Когда, бывало, ни придешь в лавочку, она всегда полна народу. Беседа идёт много живее торговли, так как продавать в сущности нечего. Меньше всех торгует и горячее всех философствует Бердяев. Требуемые покупателями книги отыскивает чаще всего Грифцов. Он легко взбирается по приставной лесенке к верхним полкам и близоруко выискивает там то редкий антикварный том, то тоненькие книжечки стихов. Сидя на лестнице под потолком, он вмешивается в наш с Бердяевым разговор о святой ненависти, в отсутствии которой Бердяев в большевистские дни постоянно упрекал меня. Покупатель покорно ждет, а то и сам робко вступает в спор. Чаще всего это студент, курсистка, кто–нибудь из членов Религиозно–философского общества или посетителей Литературно–художественного кружка. Здесь все, кроме неизбежных «шпионов», свои люди. Вероятно, и неизбежные шпики были здесь из своих, но с этим обиходом большевистской жизни все как–то сжились и он не очень нарушал общий дружественный тон той катакомбной атмосферы, в которой мы тогда жили.
Спустя год или два после нашей высылки, я в громоздком берлинском ландо медленно ехал узкою Фридрихштрассе по направлению к вокзалу. Было людно и шумно. По обоим тротуарам черными машинными ремнями двигалась под закопченный железнодорожный виадук и выбегала из–под него озлобленная проигранной войной и инфляционным разорением берлинская толпа. Сверху гремели поезда, ревели паровозные свистки, а кругом коротко тявкали автомобильные гудки.
У меня было по–берлински пусто и уныло на душе. Так же пусто и уныло, как в вечер моей первой прогулки по Унтерденлинден.
Но вот в этот мрак с внезапною силою ударил откуда–то свет. Я еще не успел понять, в чем дело, как из обгонявшего меня автомобиля ко мне на ходу перескочил один из частых посетителей «Лавки писателей». Постылая Фридрихштрассе мгновенно исчезла из моего сознания и в него, словно новая пластинка волшебного фонаря, вдвинулась Большая Никитская.

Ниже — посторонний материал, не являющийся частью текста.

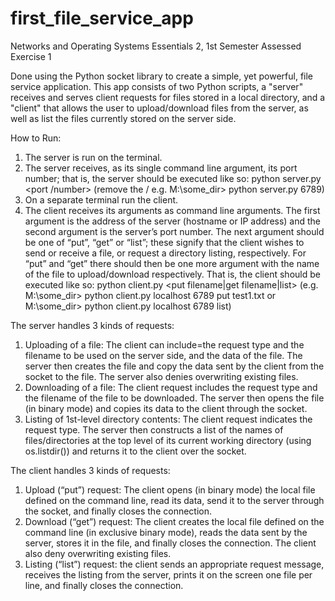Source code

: # first_file_service_app
Networks and Operating Systems Essentials 2, 1st Semester Assessed Exercise 1

Done using the Python socket library to create a simple, yet powerful, file service application. This app consists of two Python scripts, a "server" receives and serves client requests for files stored in a local directory, and a "client" that allows the user to upload/download files from the server, as well as list the files currently stored on the server side.

How to Run: 
1. The server is run on the terminal.
2. The server receives, as its single command line argument, its port number; that is, the server should be executed like so: python server.py <port /number> (remove the / e.g. M:\some_dir> python server.py 6789)
3. On a separate terminal run the client.
4. The client receives its arguments as command line arguments. The first argument is the address of the server (hostname or IP address) and the second argument is the server’s port number. The next argument should be one of “put”, “get” or “list”; these signify that the client wishes to send or receive a file, or request a directory listing, respectively. For “put” and “get” there should then be one more argument with the name of the file to upload/download respectively. That is, the client should be executed like so: python client.py <hostname> <port> <put filename|get filename|list> (e.g. M:\some_dir> python client.py localhost 6789 put test1.txt or M:\some_dir> python client.py localhost 6789 list)

The server handles 3 kinds of requests:
1. Uploading of a file: The client can include=the request type and the filename to be used on the server side, and the data of the file. The server then creates the file and copy the data sent by the client from the socket to the file. The server also denies overwriting existing files.
2. Downloading of a file: The client request includes the request type and the filename of the file to be downloaded. The server then opens the file (in binary mode) and copies its data to the client through the socket.
3. Listing of 1st-level directory contents: The client request indicates the request type. The server then constructs a list of the names of files/directories at the top level of its current working directory (using os.listdir()) and returns it to the client over the socket.

The client handles 3 kinds of requests:
1. Upload (“put”) request: The client opens (in binary mode) the local file defined on the command line, read its data, send it to the server through the socket, and finally closes the connection.
2. Download (“get”) request: The client creates the local file defined on the command line (in exclusive binary mode), reads the data sent by the server, stores it in the file, and finally closes the connection. The client also deny overwriting existing files.
3. Listing (“list”) request: the client sends an appropriate request message, receives the listing from the server, prints it on the screen one file per line, and finally closes the connection.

Несколько взволнованных перекрестных вопросов, несколько дружеских приветов в Москву и Париж и милейший Димитрий Васильевич, озабоченный тем, как бы нас не выследили, крепко расцеловал меня и, к удивлению своего шофера, опять перескочил в свой автомобиль.
Смотря на его вздрагивающую удаляющуюся шляпу, я, хоть и благодарный судьбе за нашу высылку из России, сгорал страстным желанием вернуться вместе с ним в Москву.
Не все московские лекции проходили так благополучно, как далекие от интересов и волнений широкой публики, доклады в Религиозно–философской академии. Однажды я лишь с большим трудом устоял на кафедре и с еще большим унес ноги из аудитории Политехнического музея, где, по приглашению Екатерины Димитриевны Кусковой–Прокопович и Веры Фигнер, выступал в пользу Общества политических каторжан.